One example was when she needed a new school building in 1873 in Trinidad, Colorado. She borrowed a crowbar and went on the roof to begin detaching adobes. A prominent woman passed by and asked “For the love of God, Sister, what are you doing?”

Sr. Blandina told her she needed a new schoolhouse. The woman asked how many men were needed. Sr. Blandina replied, “We need not only men, but also straw, moulds, hods, shovels — everything it takes to build a house with a shingle roof. Our assets are good-will and energy.”

The woman replied: “I go to get what you need.” Within an hour, she came back with six men and supplies. Eventually, town carpenters offered to help, and merchants gave nails, paint, etc. Sr. Blandina herself carried the hod for the town plasterer (and taught him a new method!).

A Jesuit pastor told others he was observing a case study in human nature in that good will and tactfulness were building a schoolhouse. Even the bishop came to see the “schoolhouse being built without money.”

Furniture for Our New Church

My parish has a satellite church in a very poor part of town. When some of us visited the church, we were appalled by what we saw. The church consisted of three plywood sides with a tin roof. The fourth side was open, and the floor was dirt!

The partial shell of an earlier attempt to build a nice church was still there, so we decided to raise the money and build on that site.

Thanks to a large donation from one parishioner, the remainder that we needed to raise was within reach. The simple but lovely church got built. However, we did not have enough money for furnishings.

What to do? A convent about 400 miles away was closing, so two parishioners traveled there to ask (beg) the Mother Superior for anything she could donate from their chapel. We got a lot of good accessories!

However, we still didn’t have pews. The people were sitting on rickety folding chairs and a few pews loaned from the main church, but it was far from enough and, of course, looked ugly in that brand new church.

God Sends a Solution

Image by chapay from Pixabay

As Providence would have it, I was at the Religious Education Congress in Los Angeles that year. Among the exhibitors, I saw a church furniture manufacturer.

So, I asked one of the salesmen, “When a church puts in new pews, what happens to the old ones? Do they ever get donated to someplace else?” He said that they did, and he promised to put my name on a waiting list.

This blessed man called me several months later. A church doing a renovation was willing to donate its old pews, which were in good condition. Our part was to arrange for the transportation.

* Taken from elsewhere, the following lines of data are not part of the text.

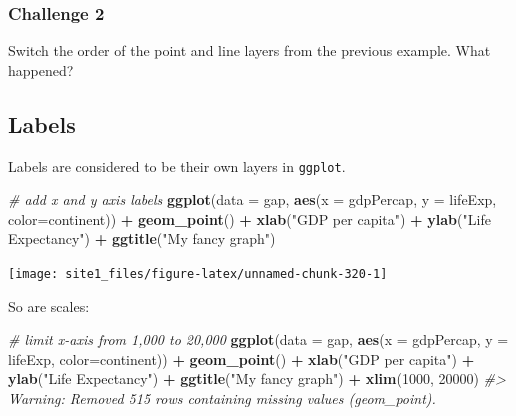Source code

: \documentclass[]{book}
\newenvironment{Shaded}{\begin{snugshade}}{\end{snugshade}}
\newcommand{\KeywordTok}[1]{\textcolor[rgb]{0.13,0.29,0.53}{\textbf{#1}}}
\newcommand{\DataTypeTok}[1]{\textcolor[rgb]{0.13,0.29,0.53}{#1}}
\newcommand{\DecValTok}[1]{\textcolor[rgb]{0.00,0.00,0.81}{#1}}
\newcommand{\StringTok}[1]{\textcolor[rgb]{0.31,0.60,0.02}{#1}}
\newcommand{\CommentTok}[1]{\textcolor[rgb]{0.56,0.35,0.01}{\textit{#1}}}
\newcommand{\OperatorTok}[1]{\textcolor[rgb]{0.81,0.36,0.00}{\textbf{#1}}}
\newcommand{\NormalTok}[1]{#1}
\begin{document}
\subsubsection*{Challenge 2}\label{challenge-2-1}

Switch the order of the point and line layers from the previous example.
What happened?

\subsection{Labels}\label{labels-1}

Labels are considered to be their own layers in \texttt{ggplot}.

\begin{Shaded}
\begin{Highlighting}[]
\CommentTok{# add x and y axis labels}
\KeywordTok{ggplot}\NormalTok{(}\DataTypeTok{data =}\NormalTok{ gap, }\KeywordTok{aes}\NormalTok{(}\DataTypeTok{x =}\NormalTok{ gdpPercap, }\DataTypeTok{y =}\NormalTok{ lifeExp, }\DataTypeTok{color=}\NormalTok{continent)) }\OperatorTok{+}\StringTok{ }
\StringTok{  }\KeywordTok{geom_point}\NormalTok{() }\OperatorTok{+}\StringTok{ }
\StringTok{  }\KeywordTok{xlab}\NormalTok{(}\StringTok{"GDP per capita"}\NormalTok{) }\OperatorTok{+}\StringTok{ }
\StringTok{  }\KeywordTok{ylab}\NormalTok{(}\StringTok{"Life Expectancy"}\NormalTok{) }\OperatorTok{+}\StringTok{ }
\StringTok{  }\KeywordTok{ggtitle}\NormalTok{(}\StringTok{"My fancy graph"}\NormalTok{)}
\end{Highlighting}
\end{Shaded}

\begin{center}\texttt{[image: site1\_files/figure-latex/unnamed-chunk-320-1]} \end{center}

So are scales:

\begin{Shaded}
\begin{Highlighting}[]
\CommentTok{# limit x-axis from 1,000 to 20,000}
\KeywordTok{ggplot}\NormalTok{(}\DataTypeTok{data =}\NormalTok{ gap, }\KeywordTok{aes}\NormalTok{(}\DataTypeTok{x =}\NormalTok{ gdpPercap, }\DataTypeTok{y =}\NormalTok{ lifeExp, }\DataTypeTok{color=}\NormalTok{continent)) }\OperatorTok{+}\StringTok{ }
\StringTok{  }\KeywordTok{geom_point}\NormalTok{() }\OperatorTok{+}\StringTok{ }
\StringTok{  }\KeywordTok{xlab}\NormalTok{(}\StringTok{"GDP per capita"}\NormalTok{) }\OperatorTok{+}\StringTok{ }
\StringTok{  }\KeywordTok{ylab}\NormalTok{(}\StringTok{"Life Expectancy"}\NormalTok{) }\OperatorTok{+}\StringTok{ }
\StringTok{  }\KeywordTok{ggtitle}\NormalTok{(}\StringTok{"My fancy graph"}\NormalTok{) }\OperatorTok{+}\StringTok{ }
\StringTok{  }\KeywordTok{xlim}\NormalTok{(}\DecValTok{1000}\NormalTok{, }\DecValTok{20000}\NormalTok{)}
\CommentTok{#> Warning: Removed 515 rows containing missing values (geom_point).}
\end{Highlighting}
\end{Shaded}
\end{document}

That meant more fundraising and lots of logistical tangles, but we got it done. Hiring that truck and crew was a lot cheaper than buying a church-full of furniture!

Although we did all this to get furniture for our satellite church, it turned out that what we got was a perfect match for the main church. The pews we had were a dark wood clashing with a beige interior and were the wrong size. We wasted a lot of space that we needed to provide more seating.

The new church has dark accents; we realized our pews would look great there and fit well. A swap solved the furniture problem in two churches, and we had enough left over to furnish our chapel too. Parishioners in both places have been thrilled with the results.

All it took to accomplish this transformation was to ask the right person the right question — and apply “good-will and energy.” The Lord took over from there. Ask and thou shalt receive.